When the MySQL Optimizer decides which index to use, it looks at how many rows needs to be read from each index. If the numbers are equal for two indexes, it will choose the smallest one (in total index size).

The estimated number of rows within an index range is computed by the storage engine. In the case of InnoDB, it navigates the B-tree for the start and end values of the range, and returns an estimate based on the "distance" between the two values. Hence, the estimate is based on the constants used in the query. This can explain why you see that a different index is used when you change the value of a constant.

If the condition on the first column of an index is not equality, only the first column will be used to determine the index range. In your case, this means that all index entries with "status < 300" will have to be read from both indexes. Hence, the estimated number of rows will be about the same for both indexes, and it will choose the smallest one, which probably is index 2.

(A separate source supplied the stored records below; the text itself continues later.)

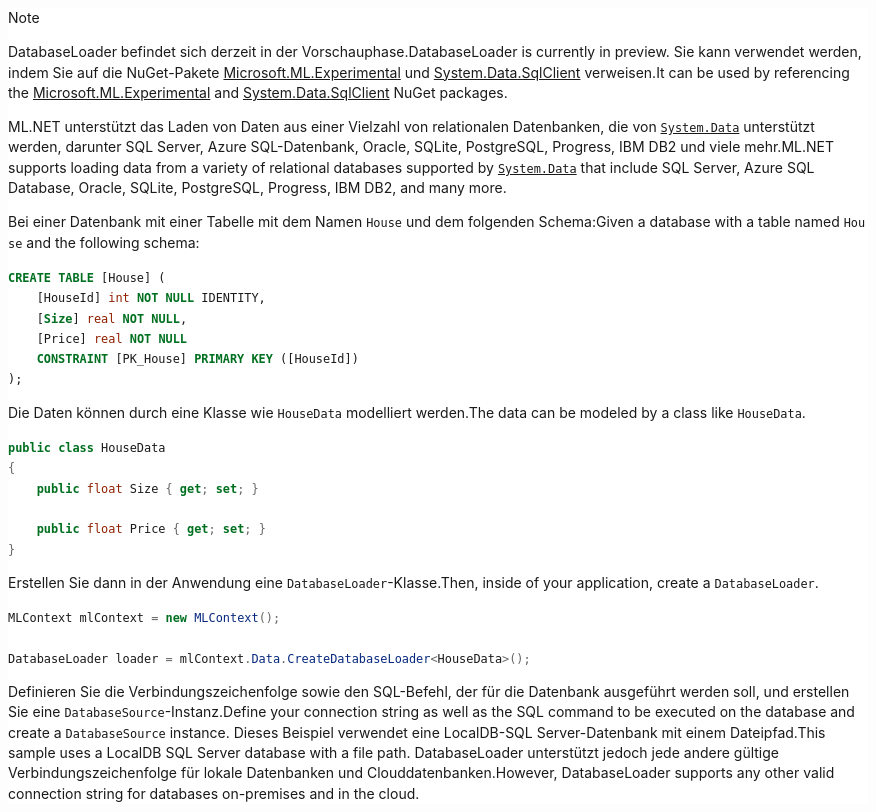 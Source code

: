 > [!NOTE]
> <span data-ttu-id="8ba02-137">DatabaseLoader befindet sich derzeit in der Vorschauphase.</span><span class="sxs-lookup"><span data-stu-id="8ba02-137">DatabaseLoader is currently in preview.</span></span> <span data-ttu-id="8ba02-138">Sie kann verwendet werden, indem Sie auf die NuGet-Pakete [Microsoft.ML.Experimental](https://www.nuget.org/packages/Microsoft.ML.Experimental/0.16.0-preview) und [System.Data.SqlClient](https://www.nuget.org/packages/System.Data.SqlClient/4.6.1) verweisen.</span><span class="sxs-lookup"><span data-stu-id="8ba02-138">It can be used by referencing the [Microsoft.ML.Experimental](https://www.nuget.org/packages/Microsoft.ML.Experimental/0.16.0-preview) and [System.Data.SqlClient](https://www.nuget.org/packages/System.Data.SqlClient/4.6.1) NuGet packages.</span></span>

<span data-ttu-id="8ba02-139">ML.NET unterstützt das Laden von Daten aus einer Vielzahl von relationalen Datenbanken, die von [`System.Data`](xref:System.Data) unterstützt werden, darunter SQL Server, Azure SQL-Datenbank, Oracle, SQLite, PostgreSQL, Progress, IBM DB2 und viele mehr.</span><span class="sxs-lookup"><span data-stu-id="8ba02-139">ML.NET supports loading data from a variety of relational databases supported by [`System.Data`](xref:System.Data) that include SQL Server, Azure SQL Database, Oracle, SQLite, PostgreSQL, Progress, IBM DB2, and many more.</span></span>

<span data-ttu-id="8ba02-140">Bei einer Datenbank mit einer Tabelle mit dem Namen `House` und dem folgenden Schema:</span><span class="sxs-lookup"><span data-stu-id="8ba02-140">Given a database with a table named `House` and the following schema:</span></span>

```SQL
CREATE TABLE [House] (
    [HouseId] int NOT NULL IDENTITY,
    [Size] real NOT NULL,
    [Price] real NOT NULL
    CONSTRAINT [PK_House] PRIMARY KEY ([HouseId])
);
```

<span data-ttu-id="8ba02-141">Die Daten können durch eine Klasse wie `HouseData` modelliert werden.</span><span class="sxs-lookup"><span data-stu-id="8ba02-141">The data can be modeled by a class like `HouseData`.</span></span>

```csharp
public class HouseData
{
    public float Size { get; set; }

    public float Price { get; set; }
}
```

<span data-ttu-id="8ba02-142">Erstellen Sie dann in der Anwendung eine `DatabaseLoader`-Klasse.</span><span class="sxs-lookup"><span data-stu-id="8ba02-142">Then, inside of your application, create a `DatabaseLoader`.</span></span>

```csharp
MLContext mlContext = new MLContext();

DatabaseLoader loader = mlContext.Data.CreateDatabaseLoader<HouseData>();
```

<span data-ttu-id="8ba02-143">Definieren Sie die Verbindungszeichenfolge sowie den SQL-Befehl, der für die Datenbank ausgeführt werden soll, und erstellen Sie eine `DatabaseSource`-Instanz.</span><span class="sxs-lookup"><span data-stu-id="8ba02-143">Define your connection string as well as the SQL command to be executed on the database and create a `DatabaseSource` instance.</span></span> <span data-ttu-id="8ba02-144">Dieses Beispiel verwendet eine LocalDB-SQL Server-Datenbank mit einem Dateipfad.</span><span class="sxs-lookup"><span data-stu-id="8ba02-144">This sample uses a LocalDB SQL Server database with a file path.</span></span> <span data-ttu-id="8ba02-145">DatabaseLoader unterstützt jedoch jede andere gültige Verbindungszeichenfolge für lokale Datenbanken und Clouddatenbanken.</span><span class="sxs-lookup"><span data-stu-id="8ba02-145">However, DatabaseLoader supports any other valid connection string for databases on-premises and in the cloud.</span></span>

If the condition on the first column is equality, condition on second column can also be used when setting up the range for the index scan. Hence, one should think that index 1 should be picked for "status = 100" since the condition on customer reference would also be used when setting up the range. However, if there is no (or very few) rows for which status is 100 and customer reference is an empty string, the estimated number of rows will still come out the same as for the other index. My guess is that when status is 0 there are more empty customer references, so that row estimate is lower for using index 1 in that case.

Regards,

Øystein Grøvlen,

Senior Principal Software Engineer,

MySQL Group, Oracle,

Trondheim, Norway